Equally diverse were the studies of sacred music. Erick Arenas (San Francisco Conservatory of Music) directed our attention to the quotation of Gregorian chant in the masses of Mozart and Michael Haydn; Michael Ruhling (Rochester Institute of Technology and Eastman School of Music) shared with us the insights into Michael Haydn's great Requiem in C minor that he has gained from conducting it; and Amy Holbrook (Arizona State University) identified the use of musical mottos as a distinctive feature of the church music that Mozart wrote in 1774.
Perhaps reflecting the fact that Covid has kept many of us from working in archives, most of the speakers discussed musical works easily accessible in libraries or online. Among the few papers that addressed topics unconnected with particular pieces was ‘Elegy for Maria Anna Meindl: Black Europeans in Salzburg in the Time of Mozart’ by Adeline Mueller (Mount Holyoke College), the only speaker who addressed the conference by video. She investigated the case of a young woman in Salzburg, a cook described by Leopold Mozart as ‘ein abscheuliches schwarzes Mensch’ (a detestable black person) in a letter from Salzburg to his wife and son dated 29 April 1778 (in Wolfgang Amadeus Mozart, Mozart: Briefe und Aufzeichnungen, expanded edition by Ulrich Konrad (Kassel: Bärenreiter, 2005), eight volumes, volume 2, 350). Mueller focused on the meaning of ‘schwarzes’; was Meindl a Black woman from Africa or of African descent, or an unusually dark-complexioned local woman? In ‘Patriotism, Isolationism, and the Bohemian Mozart-Denkmal in the 1830s’ Martin Nedbal (University of Kansas) presented a fascinating analysis of the rivalry between Prague and Salzburg that arose in the nineteenth century as both cities sought recognition for their association with Mozart.

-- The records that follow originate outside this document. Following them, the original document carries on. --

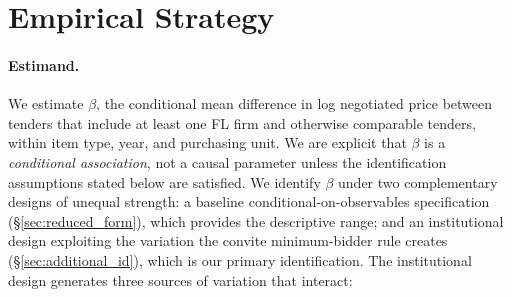 

\section{Empirical Strategy}
\label{sec:empirical}

\paragraph{Estimand.}
We estimate $\beta$, the conditional mean difference in log
negotiated price between tenders that include at least one FL
firm and otherwise comparable tenders, within item type, year,
and purchasing unit. We are explicit that $\beta$ is a
\emph{conditional association}, not a causal parameter unless
the identification assumptions stated below are satisfied. We
identify $\beta$ under two complementary designs of unequal
strength: a baseline conditional-on-observables specification
(\S\ref{sec:reduced_form}), which provides the descriptive
range; and an institutional design exploiting the variation
the convite minimum-bidder rule creates
(\S\ref{sec:additional_id}), which is our primary
identification. The institutional design generates three
sources of variation that interact:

The organizers of our conference made no provision for attending remotely (with the exception of the paper noted above). This was a comfortably old-fashioned event in which being in Salzburg together – not only listening to the papers but walking the streets and along the banks of the fast-flowing Salzach, sharing meals and attending a concert in the Mozart family apartment as well as a musical mass in the cathedral – was an essential part of the experience.
A day-long excursion to Munich further enriched that experience. Much closer to Salzburg than is Vienna, Munich offered the young Mozart more professional opportunities than the Habsburg capital. Our tours of Nymphenburg Palace and the Cuvilliés Theatre (where Idomeneo was performed in 1781) brought us into close physical contact with other aspects of the world in which Mozart lived before settling in Vienna.
The viewing of two exhibitions framed the conference. The opening reception, in the Mozart family apartment, simultaneously celebrated the opening of an exhibition on Mozart's singers. Portraits, musical autographs, letters and librettos assembled by the curators Karl Böhmer (Johannes Gutenberg-Universität Mainz), Paul Corneilson and Ulrich Leisinger documented the complex and productive relations between the composer and the musicians who brought his operas to life. At the end of the conference, as an unscheduled bonus, Matthew Werley (Universität Mozarteum) gave us a guided tour of an exhibition curated by him at the Universität Mozarteum, Salzburg's main conservatoire, ‘Salzburg and 100 Years of the International Society for Contemporary Music’. While this had nothing directly to do with Mozart, it offered valuable perspectives on the evolution of Salzburg in the early twentieth century into a musical capital.